In his lawsuit, the officer sought to take advantage of the new anti-retaliation provision of the federal securities laws enacted in 2010 as part of the major overhaul of the nation’s financial and regulatory systems.
This provision declares that it is illegal for an employer to retaliate against an employee who reports possible wrongdoing to the SEC or assists the agency in its efforts to stop the wrongdoing. The law also prohibits an employer from retaliating against an employee who “make(s) disclosures that are required or protected” under the federal securities laws or the Sarbanes-Oxley Act, regardless of whether the employee contacted the SEC about his suspicions of wrongdoing.
The law thus protects an employee of a public company who reports information she reasonably believes constitutes a violation of the securities laws to her supervisor or other senior-level employees even if the person does not forward the information to the SEC. If the employee proves her case, she is entitled to reinstatement with the same seniority status that she would have had but for the discrimination, as well as two times the amount of back pay (plus interest) otherwise owed to the employee and compensation for her litigation costs and attorney fees.

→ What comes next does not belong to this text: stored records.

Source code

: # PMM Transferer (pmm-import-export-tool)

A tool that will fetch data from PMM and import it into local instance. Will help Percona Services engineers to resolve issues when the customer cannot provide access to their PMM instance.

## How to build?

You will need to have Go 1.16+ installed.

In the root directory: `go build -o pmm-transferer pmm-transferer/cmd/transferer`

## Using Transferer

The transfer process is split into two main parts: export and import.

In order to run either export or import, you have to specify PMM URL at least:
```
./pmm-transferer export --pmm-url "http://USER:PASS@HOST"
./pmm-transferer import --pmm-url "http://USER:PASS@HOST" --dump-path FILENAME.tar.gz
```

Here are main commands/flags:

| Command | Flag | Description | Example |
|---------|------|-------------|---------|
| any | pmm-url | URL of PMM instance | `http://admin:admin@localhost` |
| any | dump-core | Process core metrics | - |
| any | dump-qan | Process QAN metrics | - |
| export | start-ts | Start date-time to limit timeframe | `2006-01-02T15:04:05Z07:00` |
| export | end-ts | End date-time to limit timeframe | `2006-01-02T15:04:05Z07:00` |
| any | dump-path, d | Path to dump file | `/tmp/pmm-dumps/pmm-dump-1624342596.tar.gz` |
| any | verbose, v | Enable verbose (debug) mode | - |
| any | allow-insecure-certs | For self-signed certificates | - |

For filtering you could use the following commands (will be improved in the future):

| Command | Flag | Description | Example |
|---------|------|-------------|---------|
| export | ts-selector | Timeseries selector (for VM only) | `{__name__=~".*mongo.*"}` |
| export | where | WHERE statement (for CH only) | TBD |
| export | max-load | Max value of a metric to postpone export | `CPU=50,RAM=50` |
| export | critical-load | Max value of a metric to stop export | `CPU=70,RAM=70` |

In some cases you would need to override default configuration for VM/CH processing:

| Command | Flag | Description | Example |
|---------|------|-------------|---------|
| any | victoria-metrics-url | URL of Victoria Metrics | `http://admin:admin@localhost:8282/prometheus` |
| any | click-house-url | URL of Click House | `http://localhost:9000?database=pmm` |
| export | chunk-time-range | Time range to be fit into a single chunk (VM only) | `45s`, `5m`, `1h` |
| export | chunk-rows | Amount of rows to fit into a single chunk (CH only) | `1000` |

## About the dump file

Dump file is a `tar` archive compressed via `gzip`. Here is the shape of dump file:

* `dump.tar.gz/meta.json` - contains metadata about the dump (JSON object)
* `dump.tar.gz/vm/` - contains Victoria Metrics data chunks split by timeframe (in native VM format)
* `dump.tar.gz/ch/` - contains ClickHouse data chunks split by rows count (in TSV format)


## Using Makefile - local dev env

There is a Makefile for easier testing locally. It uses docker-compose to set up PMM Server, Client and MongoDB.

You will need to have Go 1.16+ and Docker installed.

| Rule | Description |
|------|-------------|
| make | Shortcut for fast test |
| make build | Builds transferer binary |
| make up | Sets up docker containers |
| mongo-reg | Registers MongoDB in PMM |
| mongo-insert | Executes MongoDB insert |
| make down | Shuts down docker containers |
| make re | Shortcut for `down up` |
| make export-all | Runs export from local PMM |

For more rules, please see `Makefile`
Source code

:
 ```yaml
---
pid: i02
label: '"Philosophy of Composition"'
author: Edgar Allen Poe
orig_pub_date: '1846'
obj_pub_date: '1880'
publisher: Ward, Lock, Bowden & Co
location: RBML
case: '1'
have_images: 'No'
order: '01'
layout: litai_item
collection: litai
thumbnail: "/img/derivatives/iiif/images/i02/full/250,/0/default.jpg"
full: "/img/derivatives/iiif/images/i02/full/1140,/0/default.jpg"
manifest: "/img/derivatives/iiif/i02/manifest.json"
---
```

In Kramer v. Trans-Lux, the company argued that the anti-retaliation protections did not apply because the officer had not provided his information to the SEC in the manner prescribed under the agency’s rules. Judge Stefan Underhill rejected this argument, noting that Trans-Lux’s interpretation “would dramatically narrow the available protections available to potential whistleblowers” and that “(s)uch a reading seems inconsistent with the goal of the (law), which was to improve the accountability and transparency of the financial system and create new incentives and protections for whistleblowers (internal citations omitted].”
Rather, Underhill ruled that all that is required to obtain the protection of the anti-retaliation provisions is that the employee “possessed a reasonable belief that the information provided relates to a possible securities law violation.” The judge concluded that the anti-retaliation protections applied because the officer had a reasonable belief that wrongdoing was occurring when he reported his suspicions to senior management and to the SEC.
When company leadership punishes an employee who reports wrongdoing, whether to senior management or to the SEC, they are not only violating the law, they also are injuring those they have a legal responsibility to protect: the company’s investors and the beneficiaries of its pension and retirement plans.
Most companies recognize the critical value of having an internal compliance system where employees can report evidence of possible malfeasance without fear of losing their job or being blacklisted. The anti-retaliation protections merely serve to reinforce a corporate culture that has zero toleration for financial or other misconduct.
However, for those companies that place personal interests over those of their investors and pension beneficiaries, the anti-retaliation provisions of the new law and Underhill’s ruling in Kramer v. Trans-Lux will serve as a clear warning that the law will not tolerate efforts to silence employees through a culture of intimidation and fear.
Michael H. Hurwitz is a Bridgeport, Conn., native and senior counsel in the SEC Office of the Whistleblower, which oversees the agency’s new program to financially reward people who provide evidence of securities fraud.